Wild kids cause classroom chaos | Ipswich News | Local News in Ipswich

Wild kids cause classroom chaos

IPSWICH teachers are being forced to keep unruly and violent students in school to ensure the official number of suspensions and exclusions falls.

Queensland Teachers' Union Moreton organiser Barry Welch claims the pressure to keep troubled youngsters in school is causing chaos in classrooms and endangering the safety of staff.

Figures obtained by The Queensland Times show the number of suspensions and exclusions fell from 2006-07 to 2007-08.

An Education Queensland spokeswoman said there were 5559 suspensions and 79 exclusions from term three in 2006 to term two in 2007 in the Ipswich and West Moreton area.

This was reduced during the same reporting period the following year with 5286 suspensions and 51 exclusions in the region.

A teacher from an Ipswich region school, who spoke to the QT on the condition of anonymity, said teachers were dealing with physically and verbally abusive children but the school was encouraged not to suspend them.

She said students, some as young as five, had thrown chairs, bitten and kicked students and staff and walked out of class, and there were sometimes up to four unruly children per classroom.

“Teachers are spending most of their time doing behaviour modification rather than teaching,” she said.

“There are children who are leaving rooms without permission on a regular basis... and that requires admin and other personnel lots of time to find where they are.

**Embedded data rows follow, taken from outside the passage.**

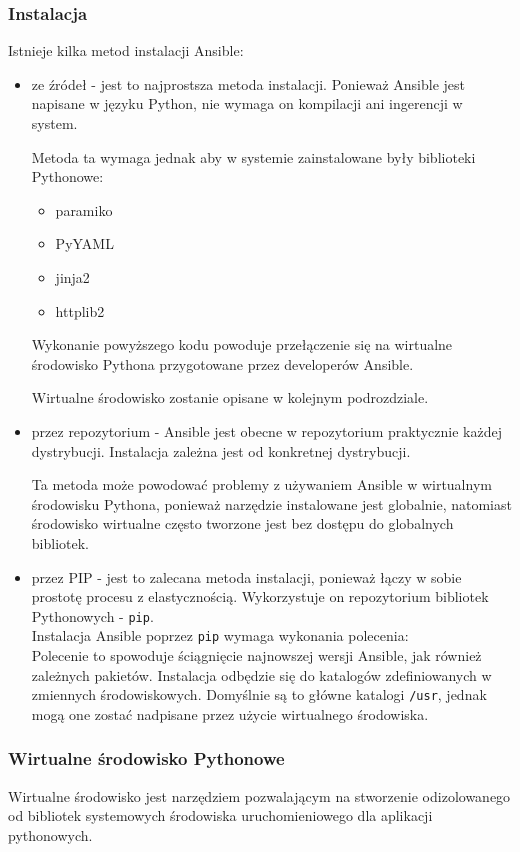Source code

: \subsubsection{Instalacja}
Istnieje kilka metod instalacji Ansible:
\begin{itemize}
\item ze źródeł - jest to najprostsza metoda instalacji. Ponieważ Ansible jest napisane w języku Python, nie wymaga on kompilacji ani ingerencji w system.


Metoda ta wymaga jednak aby w systemie zainstalowane były biblioteki Pythonowe:
\begin{itemize}
\item paramiko
\item PyYAML
\item jinja2
\item httplib2
\end{itemize}
Wykonanie powyższego kodu powoduje przełączenie się na wirtualne środowisko Pythona przygotowane przez developerów Ansible.

Wirtualne środowisko zostanie opisane w kolejnym podrozdziale.
\item przez repozytorium - Ansible jest obecne w repozytorium praktycznie każdej dystrybucji. Instalacja zależna jest od konkretnej dystrybucji.

Ta metoda może powodować problemy z używaniem Ansible w wirtualnym środowisku Pythona, ponieważ narzędzie instalowane jest globalnie, natomiast środowisko wirtualne często tworzone jest bez dostępu do globalnych bibliotek.
\item przez PIP - jest to zalecana metoda instalacji, ponieważ łączy w sobie prostotę procesu z elastycznością.
Wykorzystuje on repozytorium bibliotek Pythonowych - \texttt{pip}.\\
Instalacja Ansible poprzez \texttt{pip} wymaga wykonania polecenia:\\

Polecenie to spowoduje ściągnięcie najnowszej wersji Ansible, jak również zależnych pakietów.
Instalacja odbędzie się do katalogów zdefiniowanych w zmiennych środowiskowych. Domyślnie są to główne katalogi \texttt{/usr}, jednak mogą one zostać nadpisane przez użycie wirtualnego środowiska.
\end{itemize}
\subsubsection{Wirtualne środowisko Pythonowe}
Wirtualne środowisko jest narzędziem pozwalającym na stworzenie odizolowanego od bibliotek systemowych środowiska uruchomieniowego dla aplikacji pythonowych.

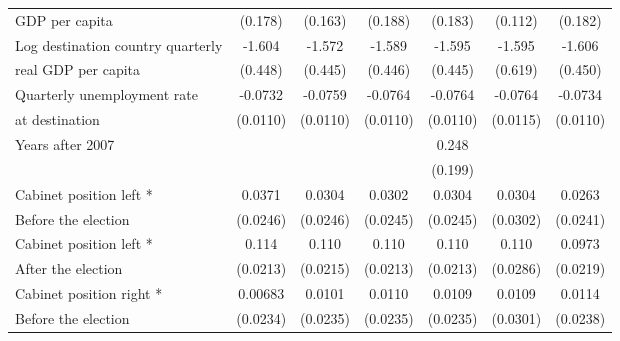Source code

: \begin{table}[htbp]
\begin{tabular}{l*{6}{c}}
GDP per capita                    &     (0.178)         &   (0.163)                  &     (0.188)         &     (0.183)         &     (0.112)         &     (0.182)         \\
[0.5em]
Log destination country quarterly&      -1.604\sym{***}&      -1.572\sym{***}&      -1.589\sym{***}&      -1.595\sym{***}&      -1.595\sym{*}  &      -1.606\sym{***}\\
real GDP per capita                    &     (0.448)         &     (0.445)         &     (0.446)         &     (0.445)         &     (0.619)         &     (0.450)         \\
[0.5em]
Quarterly unemployment rate &     -0.0732\sym{***}&     -0.0759\sym{***}&     -0.0764\sym{***}&     -0.0764\sym{***}&     -0.0764\sym{***}&     -0.0734\sym{***}\\
at destination                    &    (0.0110)         &    (0.0110)         &    (0.0110)         &    (0.0110)         &    (0.0115)         &    (0.0110)         \\
[0.5em]
Years after 2007    &                     &                     &                     &       0.248         &                     &                     \\
                    &                     &                     &                     &     (0.199)         &                     &                     \\
[0.5em]
Cabinet position left * &      0.0371         &      0.0304         &      0.0302         &      0.0304         &      0.0304         &      0.0263         \\
 Before the election                   &    (0.0246)         &    (0.0246)         &    (0.0245)         &    (0.0245)         &    (0.0302)         &    (0.0241)         \\
[0.5em]
Cabinet position left * &       0.114\sym{***}&       0.110\sym{***}&       0.110\sym{***}&       0.110\sym{***}&       0.110\sym{***}&      0.0973\sym{***}\\
After the election                    &    (0.0213)         &    (0.0215)         &    (0.0213)         &    (0.0213)         &    (0.0286)         &    (0.0219)         \\
[0.5em]
Cabinet position right * &     0.00683         &      0.0101         &      0.0110         &      0.0109         &      0.0109         &      0.0114         \\
 Before the election                   &    (0.0234)         &    (0.0235)         &    (0.0235)         &    (0.0235)         &    (0.0301)         &    (0.0238)         \\

\end{tabular}
\end{table}
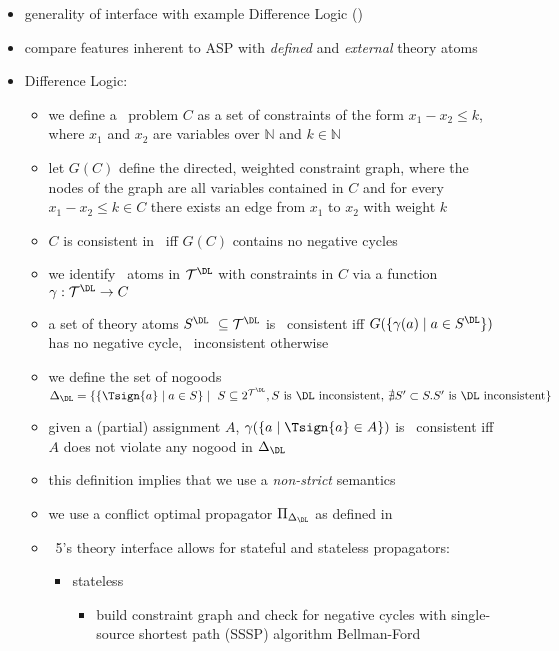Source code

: \begin{itemize}
 \item generality of interface with example Difference Logic (\DL)
 \item compare features inherent to ASP with \emph{defined} and \emph{external} theory atoms
 \item Difference Logic:
    \begin{itemize}
     \item we define a \DL\ problem $C$ as a set of constraints of the form $x_1 - x_2 \leq k$,
           where $x_1$ and $x_2$ are variables over $\mathbb{N}$ and $k\in \mathbb{N}$
     \item let $G(C)$ define the directed, weighted constraint graph, 
           where the nodes of the graph are all variables contained in $C$
           and for every $x_1 - x_2\leq k \in C$ there exists an edge from $x_1$ to $x_2$ with weight $k$ 
     \item $C$ is consistent in \DL\ iff $G(C)$ contains no negative cycles
     \item we identify \DL\ atoms in $\mathcal{T}^{\DL}$ with constraints in $C$ via a function $\gamma:\mathcal{T}^{\DL}\rightarrow C$ 
     \item a set of theory atoms $S^\DL\ \subseteq \mathcal{T}^{\DL}$ is \DL\ consistent 
           iff $G(\{\gamma(a) \mid a \in S^\DL\})$ has no negative cycle, \DL\ inconsistent otherwise
     \item we define the set of nogoods $\Delta_\DL=\{\{\Tsign{a}\mid a\in S\}\mid\ S \subseteq 2^{\mathcal{T}^{\DL}}, 
                S\text{ is \DL\ inconsistent, }\nexists S'\subset S.S'\text{ is \DL\ inconsistent} \}$
     \item given a (partial) assignment $A$, $\gamma(\{a \mid \Tsign{a} \in A\})$ is \DL\ consistent iff $A$ does not violate any nogood in $\Delta_\DL$
     \item this definition implies that we use a \emph{non-strict} semantics
     \item we use a conflict optimal propagator $\Pi_{\Delta_\DL}$ as defined in~\cite{drewal12a}
     \item \clingo~5's theory interface allows for stateful and stateless propagators:
     \begin{itemize}
	\item stateless
	\begin{itemize}
	 \item build constraint graph and check for negative cycles with single-source shortest path (SSSP) algorithm Bellman-Ford \cite{be58a,fofu62a}

\end{itemize}
\end{itemize}
\end{itemize}
\end{itemize}
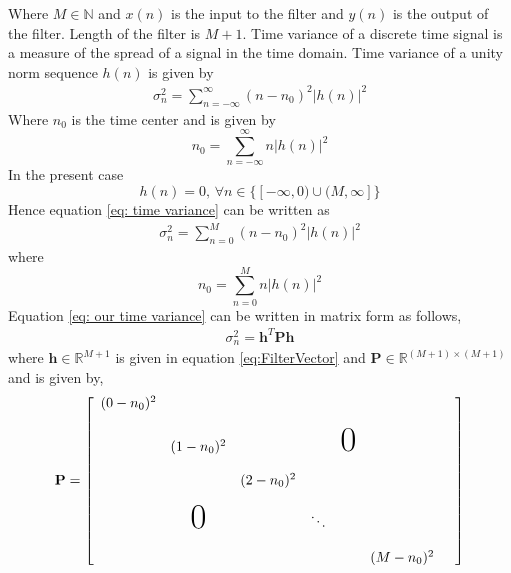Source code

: Where $M \in \mathbb{N}$ and $x(n)$ is the input to the filter and $y(n)$ is the output of the filter. Length of the filter is $M+1$.
Time variance of a discrete time signal is a measure of the spread of a signal in the time domain. Time variance of a unity norm sequence $h(n)$ is given by
\begin{eqnarray}
\label{eq: time variance}
\sigma_n^2 = \sum_{n=-\infty}^{\infty}(n-n_0)^2 |h(n)|^2
\end{eqnarray}
Where $n_0$ is the time center and is given by
\begin{equation}
n_0 = \sum_{n=-\infty}^{\infty} n |h(n)|^2
\end{equation}
In the present case 
\begin{equation*}
\label{eq: h(n) zero}
h(n)=0 ,\, \forall n \in \{[-\infty,0) \cup (M,\infty]\}
\end{equation*}
Hence equation \ref{eq: time variance} can be written as
\begin{eqnarray}
\label{eq: our time variance}
\sigma_n^2 = \sum_{n=0}^{M}(n-n_0)^2 |h(n)|^2
\end{eqnarray}
where
\begin{equation}
n_0 = \sum_{n=0}^{M} n |h(n)|^2
\end{equation} 
Equation \ref{eq: our time variance} can be written in matrix form as follows,
\begin{eqnarray}
\label{eq: time variance quad. form}
\sigma_n^2 = \mathbf{h}^T\mathbf{Ph}
\end{eqnarray}
where $\mathbf{h} \in \mathbb{R}^{M+1}$ is given in equation \ref{eq:FilterVector}
and $\mathbf{P} \in \mathbb{R}^{(M+1) \times (M+1)}$ and is given by,
\begin{equation}
\label{eq: time variance matrix}
\mathbf{P} = 
\left[
\begin{array}{ccccccc}
(0-n_0)^2 &                &            &           &                &               &\\ 
\\
          & (1-n_0)^2      &            &           &\text{\Huge{0}} &               &\\ 
\\
		  &		           & (2-n_0)^2  &           &                &               &\\
\\
          &\text{\Huge{0}} &	        &  \ddots   &                &               &\\
\\
          &  	           &            &           &                & (M - n_0)^2   &          

\end{array}
\right]
\end{equation}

“They're probably given time to cool down in the office and then return to the classroom, at which point they're possibly going to walk out of the classroom again.”

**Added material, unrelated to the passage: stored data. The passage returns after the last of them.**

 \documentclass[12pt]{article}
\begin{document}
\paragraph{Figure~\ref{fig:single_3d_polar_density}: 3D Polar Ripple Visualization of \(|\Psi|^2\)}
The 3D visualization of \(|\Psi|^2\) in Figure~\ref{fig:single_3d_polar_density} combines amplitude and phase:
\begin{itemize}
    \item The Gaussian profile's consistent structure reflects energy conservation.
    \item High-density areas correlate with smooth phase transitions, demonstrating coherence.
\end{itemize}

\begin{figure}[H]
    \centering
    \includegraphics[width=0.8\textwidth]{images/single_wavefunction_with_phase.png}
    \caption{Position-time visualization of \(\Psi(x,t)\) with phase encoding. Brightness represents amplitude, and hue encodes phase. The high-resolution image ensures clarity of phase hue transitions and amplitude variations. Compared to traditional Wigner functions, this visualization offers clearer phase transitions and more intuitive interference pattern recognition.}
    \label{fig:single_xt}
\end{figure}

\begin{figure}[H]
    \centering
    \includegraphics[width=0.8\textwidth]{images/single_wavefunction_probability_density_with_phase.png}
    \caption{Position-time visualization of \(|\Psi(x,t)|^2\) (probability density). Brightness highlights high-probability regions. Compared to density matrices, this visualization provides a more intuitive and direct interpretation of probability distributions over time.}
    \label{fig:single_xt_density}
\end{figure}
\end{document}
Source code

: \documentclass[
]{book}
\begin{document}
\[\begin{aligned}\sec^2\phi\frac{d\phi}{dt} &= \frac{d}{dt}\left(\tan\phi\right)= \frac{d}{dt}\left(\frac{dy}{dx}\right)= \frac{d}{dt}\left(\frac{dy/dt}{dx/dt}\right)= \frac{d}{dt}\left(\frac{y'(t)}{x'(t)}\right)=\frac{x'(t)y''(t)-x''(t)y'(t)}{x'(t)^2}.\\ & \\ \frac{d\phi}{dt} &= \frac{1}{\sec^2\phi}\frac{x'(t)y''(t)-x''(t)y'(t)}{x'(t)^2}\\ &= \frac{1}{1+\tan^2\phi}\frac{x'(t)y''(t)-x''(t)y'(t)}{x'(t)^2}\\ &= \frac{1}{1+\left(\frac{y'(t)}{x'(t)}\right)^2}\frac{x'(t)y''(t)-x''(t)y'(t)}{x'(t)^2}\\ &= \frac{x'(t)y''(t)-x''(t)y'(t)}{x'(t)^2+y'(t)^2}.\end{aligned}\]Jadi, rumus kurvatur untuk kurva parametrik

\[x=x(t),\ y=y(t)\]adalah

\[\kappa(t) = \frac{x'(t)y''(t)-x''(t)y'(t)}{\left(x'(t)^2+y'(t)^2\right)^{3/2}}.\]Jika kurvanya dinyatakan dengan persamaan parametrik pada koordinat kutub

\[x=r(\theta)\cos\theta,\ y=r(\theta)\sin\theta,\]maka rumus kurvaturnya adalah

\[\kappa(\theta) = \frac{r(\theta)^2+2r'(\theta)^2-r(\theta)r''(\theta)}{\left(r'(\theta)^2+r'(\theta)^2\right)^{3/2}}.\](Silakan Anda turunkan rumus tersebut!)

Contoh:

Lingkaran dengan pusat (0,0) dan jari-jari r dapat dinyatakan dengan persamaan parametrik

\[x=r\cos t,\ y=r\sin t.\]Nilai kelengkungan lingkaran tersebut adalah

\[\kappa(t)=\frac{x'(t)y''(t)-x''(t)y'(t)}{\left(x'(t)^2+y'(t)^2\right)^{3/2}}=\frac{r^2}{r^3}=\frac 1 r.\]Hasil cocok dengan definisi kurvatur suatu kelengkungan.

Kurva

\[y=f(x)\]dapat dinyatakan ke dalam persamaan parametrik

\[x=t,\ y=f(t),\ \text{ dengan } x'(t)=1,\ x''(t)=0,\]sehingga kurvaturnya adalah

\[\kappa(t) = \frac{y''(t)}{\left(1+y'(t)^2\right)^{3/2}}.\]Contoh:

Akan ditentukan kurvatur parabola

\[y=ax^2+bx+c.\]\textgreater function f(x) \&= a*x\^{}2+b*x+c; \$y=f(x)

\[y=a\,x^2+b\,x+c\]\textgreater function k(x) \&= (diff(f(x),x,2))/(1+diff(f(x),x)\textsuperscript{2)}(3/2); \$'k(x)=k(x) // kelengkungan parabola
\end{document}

“The department is asking us to keep those kids in the school and asking us to have them back again and again and again,” she said.

Mr Welch said schools had to justify exclusions to Education Queensland.

But he said principals should be trusted to decide whether students' behaviour was acceptable.

“Given that principals are trusted to run the school, they should be supported by the department on suspensions and exclusions, not pressured to reduce them,” Mr Welch said.

“We do know that schools have to regularly report and principals are asked to justify why their suspensions are increasing, if that's the case.

“When a student is violent to a teacher, that should be an offence warranting exclusion.

“The schools have behaviour management policies that are endorsed by the community and if a student refuses to comply with that then the principals should be able to manage exclusion or suspension.”

Mr Welch said students should not be kept at school if they acted in an unacceptable or unsafe manner.

He said high suspension and expulsion rates were not necessarily bad as it meant principals had a zero-tolerance policy for bad behaviour.

“If you want to do that you have to put in those other resources like positive learning centres, where there can be an alternative placement for those students until their behaviour improves.”